For Slack exports, JSON dumps, an internal API archive, EPUB books — write your own connector. See [`docs/adding_a_source.md`](docs/adding_a_source.md) for the walkthrough with a worked JSON-files example.

## Eval

`corpus-eval` runs hand-written known-answer queries against the live corpus and reports recall@K. It's a regression signal — run it after changing chunking, switching embedders, or tweaking retrieval.

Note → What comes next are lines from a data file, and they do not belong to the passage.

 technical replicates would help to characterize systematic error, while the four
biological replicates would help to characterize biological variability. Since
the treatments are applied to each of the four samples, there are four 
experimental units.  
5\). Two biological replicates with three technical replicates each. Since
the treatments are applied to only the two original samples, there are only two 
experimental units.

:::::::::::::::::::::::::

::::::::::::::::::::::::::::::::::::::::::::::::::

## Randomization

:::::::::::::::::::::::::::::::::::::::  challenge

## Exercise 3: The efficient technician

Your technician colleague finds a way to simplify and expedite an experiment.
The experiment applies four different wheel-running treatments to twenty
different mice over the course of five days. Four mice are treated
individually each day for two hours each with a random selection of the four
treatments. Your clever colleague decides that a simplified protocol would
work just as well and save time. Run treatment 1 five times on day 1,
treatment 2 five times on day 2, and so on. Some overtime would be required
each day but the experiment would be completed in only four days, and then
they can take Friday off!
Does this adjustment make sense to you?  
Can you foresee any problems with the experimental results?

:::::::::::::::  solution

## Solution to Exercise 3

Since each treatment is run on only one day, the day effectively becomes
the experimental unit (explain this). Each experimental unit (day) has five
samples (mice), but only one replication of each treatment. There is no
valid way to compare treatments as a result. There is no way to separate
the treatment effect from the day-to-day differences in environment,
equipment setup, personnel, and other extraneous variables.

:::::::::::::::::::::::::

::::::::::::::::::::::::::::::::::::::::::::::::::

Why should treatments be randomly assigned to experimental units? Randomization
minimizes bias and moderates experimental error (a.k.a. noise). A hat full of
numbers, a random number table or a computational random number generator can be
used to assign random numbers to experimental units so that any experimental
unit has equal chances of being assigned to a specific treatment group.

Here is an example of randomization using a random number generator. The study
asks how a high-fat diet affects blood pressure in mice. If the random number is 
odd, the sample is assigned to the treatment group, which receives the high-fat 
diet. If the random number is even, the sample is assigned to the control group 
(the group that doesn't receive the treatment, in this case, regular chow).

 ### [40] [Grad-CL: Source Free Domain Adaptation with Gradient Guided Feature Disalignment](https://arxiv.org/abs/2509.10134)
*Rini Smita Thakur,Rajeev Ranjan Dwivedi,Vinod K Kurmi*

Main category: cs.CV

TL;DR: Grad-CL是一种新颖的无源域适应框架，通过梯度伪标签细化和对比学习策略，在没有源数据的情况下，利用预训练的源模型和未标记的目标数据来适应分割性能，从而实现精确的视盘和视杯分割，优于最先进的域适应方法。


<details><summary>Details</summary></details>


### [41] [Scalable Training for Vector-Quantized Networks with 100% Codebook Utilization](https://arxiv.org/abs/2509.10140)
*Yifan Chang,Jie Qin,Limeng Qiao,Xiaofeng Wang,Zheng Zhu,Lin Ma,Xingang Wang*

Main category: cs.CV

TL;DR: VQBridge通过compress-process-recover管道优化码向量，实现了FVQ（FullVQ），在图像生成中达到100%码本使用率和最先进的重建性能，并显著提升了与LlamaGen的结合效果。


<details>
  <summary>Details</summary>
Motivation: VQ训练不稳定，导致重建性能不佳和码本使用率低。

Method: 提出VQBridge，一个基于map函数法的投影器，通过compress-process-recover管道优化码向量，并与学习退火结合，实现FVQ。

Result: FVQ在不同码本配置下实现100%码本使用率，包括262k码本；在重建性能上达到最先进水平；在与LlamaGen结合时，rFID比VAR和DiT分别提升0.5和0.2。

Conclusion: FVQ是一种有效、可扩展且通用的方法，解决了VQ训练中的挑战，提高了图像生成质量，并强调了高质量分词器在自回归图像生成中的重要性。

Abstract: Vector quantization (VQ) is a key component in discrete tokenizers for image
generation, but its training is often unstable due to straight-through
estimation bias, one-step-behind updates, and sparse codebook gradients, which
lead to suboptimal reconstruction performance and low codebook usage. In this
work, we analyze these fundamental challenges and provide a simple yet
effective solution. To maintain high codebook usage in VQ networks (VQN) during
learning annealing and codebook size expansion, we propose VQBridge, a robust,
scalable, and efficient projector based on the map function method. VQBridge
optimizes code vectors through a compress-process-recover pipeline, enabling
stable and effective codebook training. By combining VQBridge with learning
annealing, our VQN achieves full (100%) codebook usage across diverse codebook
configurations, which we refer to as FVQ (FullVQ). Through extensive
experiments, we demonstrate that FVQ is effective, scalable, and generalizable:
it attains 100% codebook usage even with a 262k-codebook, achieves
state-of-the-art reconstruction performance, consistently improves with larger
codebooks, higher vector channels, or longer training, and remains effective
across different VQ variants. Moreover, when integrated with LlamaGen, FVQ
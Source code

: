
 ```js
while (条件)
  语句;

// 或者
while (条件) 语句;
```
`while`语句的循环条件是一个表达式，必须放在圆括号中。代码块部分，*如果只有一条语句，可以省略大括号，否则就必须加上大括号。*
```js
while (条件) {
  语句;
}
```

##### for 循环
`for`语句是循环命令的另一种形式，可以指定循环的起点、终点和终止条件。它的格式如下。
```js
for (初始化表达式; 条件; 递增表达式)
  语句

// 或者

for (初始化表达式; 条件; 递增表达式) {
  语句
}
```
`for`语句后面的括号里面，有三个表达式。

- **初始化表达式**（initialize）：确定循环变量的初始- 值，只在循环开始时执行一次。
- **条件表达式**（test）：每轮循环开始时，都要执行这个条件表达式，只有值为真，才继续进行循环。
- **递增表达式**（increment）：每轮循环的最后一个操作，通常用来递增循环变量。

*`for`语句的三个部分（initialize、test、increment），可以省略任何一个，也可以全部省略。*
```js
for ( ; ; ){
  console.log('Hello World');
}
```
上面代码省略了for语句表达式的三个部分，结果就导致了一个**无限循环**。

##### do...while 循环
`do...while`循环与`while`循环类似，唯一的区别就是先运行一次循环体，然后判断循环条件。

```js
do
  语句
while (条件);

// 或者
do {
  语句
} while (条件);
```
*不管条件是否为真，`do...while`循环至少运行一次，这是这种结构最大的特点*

Write your queries in any Python file that defines `EVAL_QUERIES`, then pass `--queries path/to/your_queries.py`:

```python
# my_queries.py
from dataclasses import dataclass, field

@dataclass(frozen=True)
class EvalQuery:
    query: str
    expected_keys: list[str] = field(default_factory=list)
    source_filter: list[str] | None = None
    note: str = ""

EVAL_QUERIES = [
    EvalQuery(
        query="how does the payment flow work?",
        expected_keys=["payment-design-doc"],
        note="paraphrased to stress semantic retrieval",
    ),
    # add more...
]
```

```sh
corpus-eval --queries my_queries.py --top-k 5     # baseline
corpus-eval --queries my_queries.py --rerank      # with the BGE reranker
corpus-eval --queries my_queries.py --no-hybrid   # vector-only baseline
```

Tips: paraphrase away from doc titles to stress semantic retrieval; list multiple `expected_keys` when several docs are valid answers; add a few negative queries (empty `expected_keys`) to confirm the corpus correctly fails on absent topics.

## Benchmarking

`corpus-benchmark` measures per-stage retrieval latency (embed / vector / FTS / fusion / dedupe) with p50/p95/p99 + throughput.

```sh
corpus-benchmark --runs 20                      # latency profile
corpus-benchmark --queries my_queries.py        # use your own query set
corpus-benchmark --compare voyage gemini        # embed-latency A/B
corpus-benchmark --json out.json
```

Typical profile on an M-series Mac, few-thousand-chunk corpus: `embed` dominates at 100–300ms (provider API round-trip), while `vector_search` / `fts_search` / `fusion` / `dedupe` are collectively under ~5ms. The optimization lever is "fewer or concurrent embed calls," not "faster SQLite." If `vector_search` exceeds ~50ms you've outgrown brute-force `vec0` (~100K chunks) and want HNSW indexing.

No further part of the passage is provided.